This is a high concept piece: a large, sweeping story told through short stories, focused on some Big Ideas, plus the so-daring-I’ll-mention-it-again reverse chronology. It almost requires a second read, provided you want to puzzle out all the connections and motifs, not to mention the larger themes (or message? There might be a message here. I’ll come back to that.)
You’d almost expect some dazzling prose supporting all that big picture scaffolding, but the style here is startlingly simple. Lots of description of action, lots of telling to establish backstory and character (hard to avoid with short pieces that also contain a clear linear narrative), and actually the word that came to my mind was boring when I was parsing my thoughts. Boring might be subjective, although I mean it more in the sense of simple and stripped down; no flourishes and a surprising lack of personality in the prose.
Which makes it no surprise that characters are, for the most part, sketches. There are some details that invite the reader to fill in some of the depth, but actually we know almost nothing about any of the incarnations of Eric and Merle, and even less about their internal selves — which is a strange, jarring note in a book about a love so strong it withstands centuries. In fact, in several of the stories the various incarnations never interact: in 2011, they barely interact; in 1944 they aren’t even on the same landmass; in 1848 we see them through several removes (a story that alters almost every detail, relayed after the fact, to another set of listeners who are still one remove from the reader) — although the incarnations interacted in that section, the reader never really lives it; and even in the last section, when their original selves were so in love that they keep coming back and seeking each other (sort of), the narrative never has them interact. He thinks about how he loves her, she cries, and then she lives among the orchids for another hundred years or so without him. Only in three of the 7 iterations is there a relationship that the reader really sees — in the frame story, the 10th century, and in 1902. And of those three, only in one section — 1902 — is the story at all about the relationship, and even then it’s told far more than shown.
This must all be deliberate, right? Sedgwick is no green new author; he’s won a Printz honor and been shortlisted for the Carnegie twice, and has written nearly a dozen YA novels, many of which have been well-received critically. But even if I give the benefit of the doubt that this isn’t just a case of sloppy writing, I find myself thinking it might just be a bad decision: in a book whose explicit thematic scope is love, tempered by a healthy dose of death and rebirth, why keep the reader at a distance, through both what is told and how it is told? Why keep the love off the page so completely? It makes love purely theoretical and mental, despite the fact that the encompassing nature of love recurs as a device that motivates or alters.

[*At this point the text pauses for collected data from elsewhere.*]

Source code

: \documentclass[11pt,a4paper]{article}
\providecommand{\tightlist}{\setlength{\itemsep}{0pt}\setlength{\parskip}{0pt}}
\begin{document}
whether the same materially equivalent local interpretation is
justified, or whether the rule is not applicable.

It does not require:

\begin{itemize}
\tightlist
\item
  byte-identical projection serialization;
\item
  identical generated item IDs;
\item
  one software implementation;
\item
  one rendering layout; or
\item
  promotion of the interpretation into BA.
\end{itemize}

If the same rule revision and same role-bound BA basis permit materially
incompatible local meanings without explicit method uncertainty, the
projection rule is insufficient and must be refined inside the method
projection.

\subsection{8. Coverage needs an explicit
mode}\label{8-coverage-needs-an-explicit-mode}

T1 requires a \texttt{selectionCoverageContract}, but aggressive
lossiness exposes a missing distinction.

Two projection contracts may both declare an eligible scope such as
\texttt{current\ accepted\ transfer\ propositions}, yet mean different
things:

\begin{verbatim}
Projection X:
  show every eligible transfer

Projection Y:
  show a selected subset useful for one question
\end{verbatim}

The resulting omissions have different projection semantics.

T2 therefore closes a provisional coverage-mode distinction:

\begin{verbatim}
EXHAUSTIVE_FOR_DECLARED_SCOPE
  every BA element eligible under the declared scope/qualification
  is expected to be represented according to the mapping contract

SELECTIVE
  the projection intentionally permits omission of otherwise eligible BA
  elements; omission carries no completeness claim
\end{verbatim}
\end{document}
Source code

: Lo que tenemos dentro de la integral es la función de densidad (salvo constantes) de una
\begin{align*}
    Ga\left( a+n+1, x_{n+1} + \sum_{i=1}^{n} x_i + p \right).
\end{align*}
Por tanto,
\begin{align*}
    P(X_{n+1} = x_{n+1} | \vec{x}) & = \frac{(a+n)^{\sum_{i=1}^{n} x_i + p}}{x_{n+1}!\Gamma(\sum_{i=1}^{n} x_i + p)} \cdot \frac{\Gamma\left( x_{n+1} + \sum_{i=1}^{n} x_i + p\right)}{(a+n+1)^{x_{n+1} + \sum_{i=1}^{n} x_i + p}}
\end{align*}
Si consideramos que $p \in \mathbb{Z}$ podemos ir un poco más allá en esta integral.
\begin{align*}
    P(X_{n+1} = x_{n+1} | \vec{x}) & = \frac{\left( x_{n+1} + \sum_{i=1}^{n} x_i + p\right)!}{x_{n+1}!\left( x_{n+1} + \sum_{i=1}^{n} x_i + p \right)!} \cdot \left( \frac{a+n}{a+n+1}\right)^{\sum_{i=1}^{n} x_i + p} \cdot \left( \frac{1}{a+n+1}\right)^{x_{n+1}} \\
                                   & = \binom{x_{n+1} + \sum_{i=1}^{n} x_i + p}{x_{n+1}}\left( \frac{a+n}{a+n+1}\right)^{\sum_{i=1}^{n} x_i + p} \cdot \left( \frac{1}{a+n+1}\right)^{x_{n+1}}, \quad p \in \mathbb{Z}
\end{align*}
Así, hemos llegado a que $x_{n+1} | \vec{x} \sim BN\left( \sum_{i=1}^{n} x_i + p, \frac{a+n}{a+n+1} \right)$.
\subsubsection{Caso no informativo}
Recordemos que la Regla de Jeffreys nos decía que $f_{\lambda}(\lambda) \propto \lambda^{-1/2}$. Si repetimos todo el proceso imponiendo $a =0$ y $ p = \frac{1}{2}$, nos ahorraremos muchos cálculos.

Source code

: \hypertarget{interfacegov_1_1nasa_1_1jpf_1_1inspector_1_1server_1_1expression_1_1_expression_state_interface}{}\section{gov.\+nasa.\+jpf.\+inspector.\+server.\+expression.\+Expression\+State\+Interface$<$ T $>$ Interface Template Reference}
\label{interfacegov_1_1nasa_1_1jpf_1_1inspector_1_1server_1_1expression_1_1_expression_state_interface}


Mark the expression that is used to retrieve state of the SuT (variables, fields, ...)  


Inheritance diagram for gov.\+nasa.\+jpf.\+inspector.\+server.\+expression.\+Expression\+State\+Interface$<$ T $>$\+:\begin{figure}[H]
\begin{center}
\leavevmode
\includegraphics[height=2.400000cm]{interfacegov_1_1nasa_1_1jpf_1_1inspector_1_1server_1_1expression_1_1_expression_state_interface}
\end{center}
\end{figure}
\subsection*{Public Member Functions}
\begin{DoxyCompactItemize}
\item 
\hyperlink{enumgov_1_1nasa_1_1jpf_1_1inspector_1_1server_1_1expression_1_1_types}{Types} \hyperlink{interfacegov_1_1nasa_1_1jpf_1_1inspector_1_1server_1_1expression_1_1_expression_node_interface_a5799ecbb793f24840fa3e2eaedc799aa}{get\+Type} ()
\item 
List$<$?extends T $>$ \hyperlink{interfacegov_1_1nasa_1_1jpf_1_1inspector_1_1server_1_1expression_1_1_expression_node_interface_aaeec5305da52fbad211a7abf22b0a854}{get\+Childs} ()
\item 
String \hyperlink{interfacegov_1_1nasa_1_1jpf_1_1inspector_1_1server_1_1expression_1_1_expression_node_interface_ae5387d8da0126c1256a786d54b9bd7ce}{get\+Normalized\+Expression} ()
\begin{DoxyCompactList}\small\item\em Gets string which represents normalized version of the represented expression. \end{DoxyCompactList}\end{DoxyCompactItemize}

Although maybe that’s not what the book is about after all?
Because the most powerful stories, the ones with the most detail, aren’t about romantic love at all. I would argue that 1902, when Merle is a young girl and Eric is an old painter, is the richest story in the book — the relationship is shown, Merle’s internal mind and heart are shown (even if she comes across more as the idea of a precocious and charming child than a fully believable child); 1944 probably runs a close second, and Merle is only in it as David’s child, never seen, while the love that motivates is actually Erik’s love for the deceased Sarah; through David he and Merle are connected, but in such a tenuous, cerebral way that it’s hard to classify it as love in the way the book seems to be about. Perhaps the frame story, which sets up the idea of romance, and the first life, are sleights of hand, distracting from the real issues, and if so, this is a very different book.
(But then what is the underlying meaning? Isolation? Rebirth? Memory? Connection? Actually, maybe that is it, since connection and disconnection are explicitly called out even before Eric Seven meets Merle. But if that is it, it’s buried quite deeply.)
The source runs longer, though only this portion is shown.